| Work required |
Extract the opening line of the entries and every line after it, stopping at and including the line that contains "После входа в". Do not include pictures.

| Dataset entries |
════════════════════
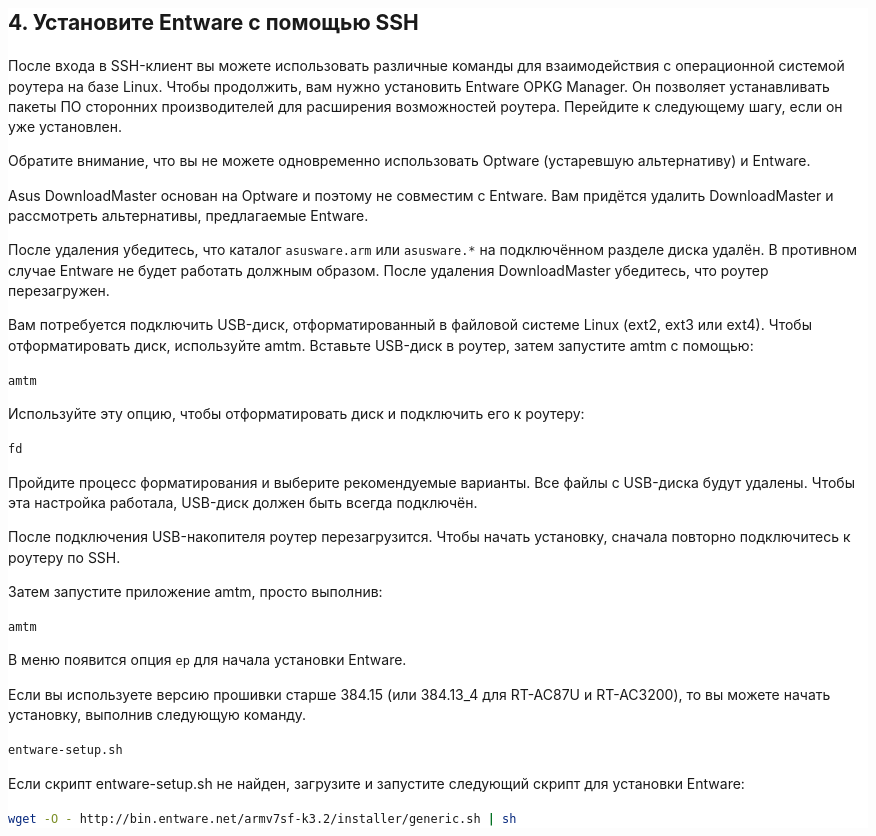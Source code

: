 

## 4. Установите Entware с помощью SSH

После входа в SSH-клиент вы можете использовать различные команды для взаимодействия с операционной системой роутера на базе Linux. Чтобы продолжить, вам нужно установить Entware OPKG Manager. Он позволяет устанавливать пакеты ПО сторонних производителей для расширения возможностей роутера. Перейдите к следующему шагу, если он уже установлен.

Обратите внимание, что вы не можете одновременно использовать Optware (устаревшую альтернативу) и Entware.

Asus DownloadMaster основан на Optware и поэтому не совместим с Entware. Вам придётся удалить DownloadMaster и рассмотреть альтернативы, предлагаемые Entware.

После удаления убедитесь, что каталог `asusware.arm` или `asusware.*` на подключённом разделе диска удалён. В противном случае Entware не будет работать должным образом. После удаления DownloadMaster убедитесь, что роутер перезагружен.

Вам потребуется подключить USB-диск, отформатированный в файловой системе Linux (ext2, ext3 или ext4). Чтобы отформатировать диск, используйте amtm. Вставьте USB-диск в роутер, затем запустите amtm с помощью:

```bash
amtm
```

Используйте эту опцию, чтобы отформатировать диск и подключить его к роутеру:

```bash
fd
```

Пройдите процесс форматирования и выберите рекомендуемые варианты. Все файлы с USB-диска будут удалены. Чтобы эта настройка работала, USB-диск должен быть всегда подключён.

После подключения USB-накопителя роутер перезагрузится. Чтобы начать установку, сначала повторно подключитесь к роутеру по SSH.

Затем запустите приложение amtm, просто выполнив:

```bash
amtm
```

В меню появится опция `ep` для начала установки Entware.

Если вы используете версию прошивки старше 384.15 (или 384.13_4 для RT-AC87U и RT-AC3200), то вы можете начать установку, выполнив следующую команду.

```bash
entware-setup.sh
```

Если скрипт entware-setup.sh не найден, загрузите и запустите следующий скрипт для установки Entware:

```bash
wget -O - http://bin.entware.net/armv7sf-k3.2/installer/generic.sh | sh
```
════════════════════
| Solution for this task |
Source code

: 

## 4. Установите Entware с помощью SSH

После входа в SSH-клиент вы можете использовать различные команды для взаимодействия с операционной системой роутера на базе Linux. Чтобы продолжить, вам нужно установить Entware OPKG Manager. Он позволяет устанавливать пакеты ПО сторонних производителей для расширения возможностей роутера. Перейдите к следующему шагу, если он уже установлен.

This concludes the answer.